* Task directions
One range is to be output from the listing below, exactly as written: the line with "Einige dieser Phänomene" to the line with "Was in der Praxis", both kept.

[[ Supplied records open ]]

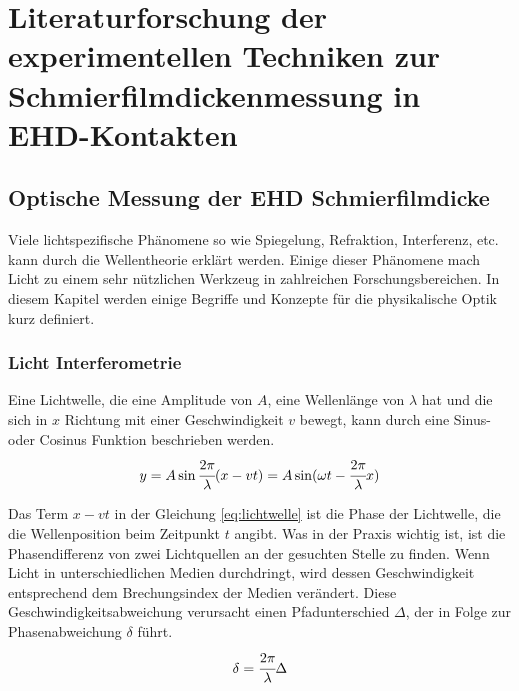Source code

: \chapter{Literaturforschung der experimentellen Techniken zur Schmierfilmdickenmessung in EHD-Kontakten}
\label{chap:literaturforschung_der_experimentellen_technik_in_ehd_schmierung}

\section{Optische Messung der EHD Schmierfilmdicke}
\label{sec:optische_messung_der_ehd_schmierfilmdicke}

Viele lichtspezifische Phänomene so wie Spiegelung, Refraktion, Interferenz, etc. kann durch die Wellentheorie erklärt werden.
Einige dieser Phänomene mach Licht zu einem sehr nützlichen Werkzeug in zahlreichen Forschungsbereichen.
In diesem Kapitel werden einige Begriffe und Konzepte für die physikalische Optik kurz definiert.

\subsection{Licht Interferometrie}
\label{ssec:licht_interferometrie}

Eine Lichtwelle, die eine Amplitude von $A$, eine Wellenlänge von $\lambda$ hat und die sich in $x$ Richtung mit einer Geschwindigkeit $v$ bewegt, kann durch eine Sinus- oder Cosinus Funktion beschrieben werden.
\begin{equation}
        y = A \sin \cfrac{2 \pi}{\lambda} (x - v t) = A \sin (\omega t - \cfrac{2 \pi}{\lambda} x)
    \label{eq:lichtwelle}
\end{equation}
%

Das Term $x - v t$ in der Gleichung \ref{eq:lichtwelle} ist die Phase der Lichtwelle, die die Wellenposition beim Zeitpunkt $t$ angibt.
Was in der Praxis wichtig ist, ist die Phasendifferenz von zwei Lichtquellen an der gesuchten Stelle zu finden.
Wenn Licht in unterschiedlichen Medien durchdringt, wird dessen Geschwindigkeit entsprechend dem Brechungsindex der Medien verändert.
Diese Geschwindigkeitsabweichung verursacht einen Pfadunterschied $\Delta$, der in Folge zur Phasenabweichung $\delta$ führt.
\begin{equation}
    \delta = \cfrac{2 \pi}{\lambda} \Delta
    \label{eq:licht_phasenabweichung}
\end{equation}
%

[[ Supplied records closed ]]

* Written response
Einige dieser Phänomene mach Licht zu einem sehr nützlichen Werkzeug in zahlreichen Forschungsbereichen.
In diesem Kapitel werden einige Begriffe und Konzepte für die physikalische Optik kurz definiert.

\subsection{Licht Interferometrie}
\label{ssec:licht_interferometrie}

Eine Lichtwelle, die eine Amplitude von $A$, eine Wellenlänge von $\lambda$ hat und die sich in $x$ Richtung mit einer Geschwindigkeit $v$ bewegt, kann durch eine Sinus- oder Cosinus Funktion beschrieben werden.
\begin{equation}
        y = A \sin \cfrac{2 \pi}{\lambda} (x - v t) = A \sin (\omega t - \cfrac{2 \pi}{\lambda} x)
    \label{eq:lichtwelle}
\end{equation}
%

Das Term $x - v t$ in der Gleichung \ref{eq:lichtwelle} ist die Phase der Lichtwelle, die die Wellenposition beim Zeitpunkt $t$ angibt.
Was in der Praxis wichtig ist, ist die Phasendifferenz von zwei Lichtquellen an der gesuchten Stelle zu finden.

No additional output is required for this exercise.